2.0.2 (49) Released on November 11, 2015
  • Fixed a problem where, for certain untrusted package signatures, the individual certificates may have been shown as valid (when the certificate details were disclosed). The overall package signature status was always shown correctly — as untrusted — but the per-certificate status might have been inconsistent with that top-level untrustworthiness.
  • Fixed a problem where a package with a damaged Bom file would not be reported as an error.
  • Fixed a problem where certain packages that could be installed into the user's home directory (such as Suspicious Package's own package!) would not be designated as such.
  • Fixed a problem with the icons on folders with omitted contents (in packages with an exceptionally large number of files). On OS X 10.11 (El Capitan), these were being shown with a generic document icon, instead of a “private” folder icon.
2.0.1 (45) Released on February 3, 2015
  • Fixed problem introduced by the OS X 10.10.2 update (reported to Apple as Quick Look bug 19664886), where Suspicious Package would show only a mess of un-styled text instead of a proper Quick Look preview.
2.0 (40) Released on September 3, 2014
  • Improved display of files to be installed. Automatically expands to show top-level bundles, frameworks and Unix directories. Option-click on a closed folder to show everything inside it.
  • Shows version information for bundles, where available. Click on the version number to cycle through other available information, such as the bundle identifier.
  • Enhanced and more complete display of package scripts. Click “Runs X install scripts” to see all the scripts in the package, including those invoked by other scripts in a flat-style package. Shows additional information about how scripts are invoked, with what arguments.
  • Shows scripts that may be run immediately upon opening the package, e.g. to check system requirements. These are what trigger the confounding “this package will run a program” warning in the OS X Installer.
  • Shows status of the package signature, if present. Allows examination of the certificate chain used to sign the package [details].
  • Indicates if the package contains plug-ins that customize the Installer UI. These also contain code that may run immediately upon opening the package (and also trigger the “this package will run a program” warning).
  • Added proper support for Macs with Retina displays.
  • Added periodic (monthly) check for future updates to Suspicious Package. When an update is available, a button will appear at the bottom of the Suspicious Package preview window [details].
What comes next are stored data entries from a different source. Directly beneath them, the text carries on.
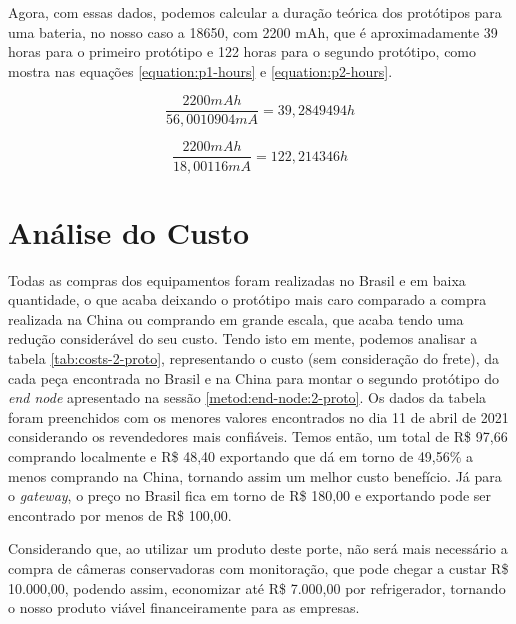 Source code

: Agora, com essas dados, podemos calcular a duração teórica dos protótipos  para uma bateria, no nosso caso a 18650, com 2200 mAh, que é aproximadamente 39 horas para o primeiro protótipo e 122 horas para o segundo protótipo, como mostra nas equações \ref{equation:p1-hours} e \ref{equation:p2-hours}.

\begin{equation}
  \frac{2200 mAh}{56,0010904 mA} = 39,2849494 h
  \label{equation:p1-hours} 
\end{equation}

\begin{equation}
  \frac{2200 mAh}{18,00116 mA} = 122,214346 h
  \label{equation:p2-hours} 
\end{equation}

\section{Análise do Custo}
\label{result:custo}
Todas as compras dos equipamentos foram realizadas no Brasil e em baixa quantidade, o que acaba deixando o protótipo mais caro comparado a compra realizada na China ou comprando em grande escala, que acaba tendo uma redução considerável do seu custo. Tendo isto em mente, podemos analisar a tabela \ref{tab:costs-2-proto}, representando o custo (sem consideração do frete), da cada peça encontrada no Brasil e na China para montar o segundo protótipo do \textit{end node} apresentado na sessão \ref{metod:end-node:2-proto}. Os dados da tabela foram preenchidos com os menores valores encontrados no dia 11 de abril de 2021 considerando os revendedores mais confiáveis. Temos então, um total de R\$ 97,66 comprando localmente e R\$ 48,40 exportando que dá em torno de 49,56\% a menos comprando na China, tornando assim um melhor custo benefício.	Já para o \textit{gateway}, o preço no Brasil fica em torno de R\$  180,00 e exportando pode ser encontrado por menos de R\$  100,00.

Considerando que, ao utilizar um produto deste porte, não será mais necessário a compra de câmeras conservadoras com monitoração,  que pode chegar a custar R\$ 10.000,00, podendo assim, economizar até R\$ 7.000,00 por refrigerador, tornando o nosso produto viável financeiramente para as empresas.

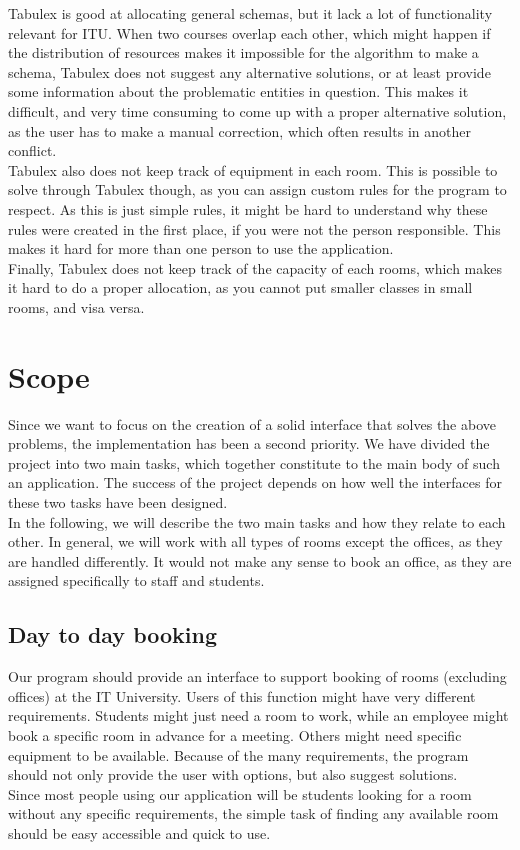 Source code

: Tabulex is good at allocating general schemas, but it lack a lot of functionality relevant for ITU. When two courses overlap each other, which might happen if the distribution of resources makes it impossible for the algorithm to make a schema, Tabulex does not suggest any alternative solutions, or at least provide some information about the problematic entities in question. This makes it difficult, and very time consuming to come up with a proper alternative solution, as the user has to make a manual correction, which often results in another conflict. \\
Tabulex also does not keep track of equipment in each room. This is possible to solve through Tabulex though, as you can assign custom rules for the program to respect. As this is just simple rules, it might be hard to understand why these rules were created in the first place, if you were not the person responsible. This makes it hard for more than one person to use the application.\\
Finally, Tabulex does not keep track of the capacity of each rooms, which makes it hard to do a proper allocation, as you cannot put smaller classes in small rooms, and visa versa.

\label{sec:scope}
\section{Scope}
 Since we want to focus on the creation of a solid interface that solves the above problems, the implementation has been a second priority. We have divided the project into two main tasks, which together constitute to the main body of such an application. The success of the project depends on how well the interfaces for these two tasks have been designed.\\
In the following, we will describe the two main tasks and how they relate to each other. In general, we will work with all types of rooms except the offices, as they are handled differently. It would not make any sense to book an office, as they are assigned specifically to staff and students.

\subsection{Day to day booking}
\label{chap1:day_to_day_booking}
Our program should provide an interface to support booking of rooms (excluding offices) at the IT University. Users of this function might have very different requirements. Students might just need a room to work, while an employee might book a specific room in advance for a meeting. Others might need specific equipment to be available. Because of the many requirements, the program should not only provide the user with options, but also suggest solutions.\\
Since most people using our application will be students looking for a room without any specific requirements, the simple task of finding any available room should be easy accessible and quick to use. \\

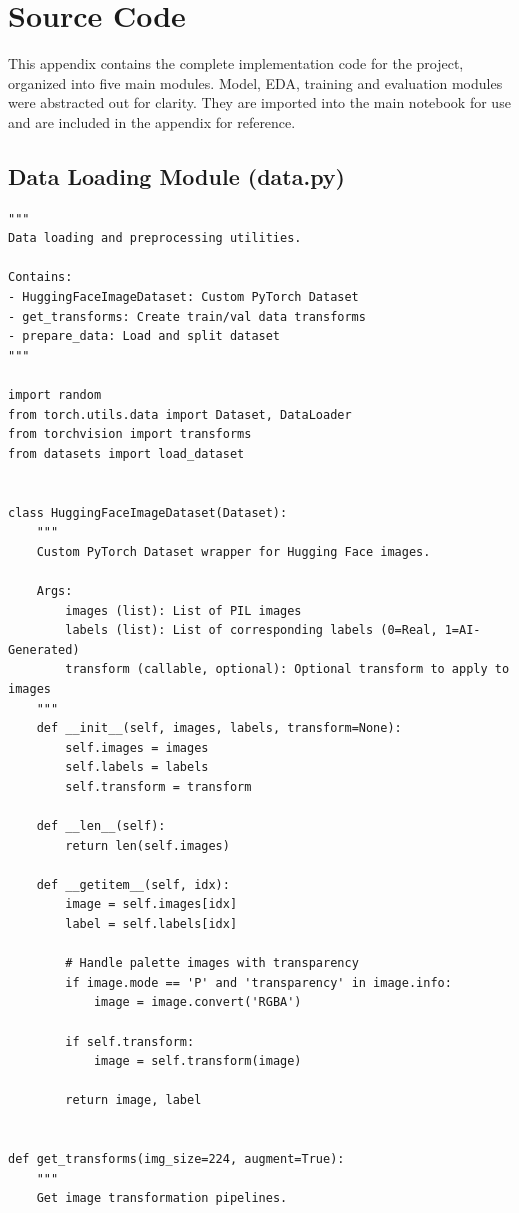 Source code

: \documentclass[man,12pt,letterpaper,donotrepeattitle,floatsintext]{apa7}
\begin{document}
\section{Source Code}

This appendix contains the complete implementation code for the project, organized into five main modules.
Model, EDA, training and evaluation modules were abstracted out for clarity. They are imported into the main notebook for use and are included in the appendix for reference.

\subsection{Data Loading Module (data.py)}

\begin{lstlisting}[style=pythonstyle]
"""
Data loading and preprocessing utilities.

Contains:
- HuggingFaceImageDataset: Custom PyTorch Dataset
- get_transforms: Create train/val data transforms
- prepare_data: Load and split dataset
"""

import random
from torch.utils.data import Dataset, DataLoader
from torchvision import transforms
from datasets import load_dataset


class HuggingFaceImageDataset(Dataset):
    """
    Custom PyTorch Dataset wrapper for Hugging Face images.
    
    Args:
        images (list): List of PIL images
        labels (list): List of corresponding labels (0=Real, 1=AI-Generated)
        transform (callable, optional): Optional transform to apply to images
    """
    def __init__(self, images, labels, transform=None):
        self.images = images
        self.labels = labels
        self.transform = transform
    
    def __len__(self):
        return len(self.images)
    
    def __getitem__(self, idx):
        image = self.images[idx]
        label = self.labels[idx]
        
        # Handle palette images with transparency
        if image.mode == 'P' and 'transparency' in image.info:
            image = image.convert('RGBA')
        
        if self.transform:
            image = self.transform(image)
        
        return image, label


def get_transforms(img_size=224, augment=True):
    """
    Get image transformation pipelines.
    

\end{lstlisting}
\end{document}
  • Support for OS X 10.10 (Yosemite), OS X 10.9 (Mavericks) and OS X 10.8 (Mountain Lion). Removed support for OS X 10.7 (Lion) and OS X 10.6 (Snow Leopard).
1.3 (10) Released on January 24, 2012
  • Fixed compatibility problems on Mac OS X 10.7.3 (Lion).
  • No longer supports Mac OS X 10.5 (Leopard) or PowerPC.
1.2 (8) Released on July 19, 2009
  • Upgraded to work on Mac OS X 10.6 (Snow Leopard).
  • Fixed various bugs that caused incorrect previews or a generic preview for specific packages.
1.1 (4) Released on March 1, 2008
  • Added support for metapackages.
  • Fixed problem where the actual installation location was not shown for some packages.
  • Added indication when a package requires authentication with an administrator password.
  • Added indication when a package requires a system restart (or shut down, or log out) after installation.
  • Added indication when a package has install scripts, and an option to view the actual scripts [details].
  • Added support for installer receipts and .bom files.
1.0.1 (2) Released on January 27, 2008
  • Fixed a bug where Suspicious Package would crash — thereby failing to create a Quick Look preview — if there was a non-ASCII character in the path to the package.
1.0 (1) Released on January 18, 2008
  • Initial release of Suspicious Package.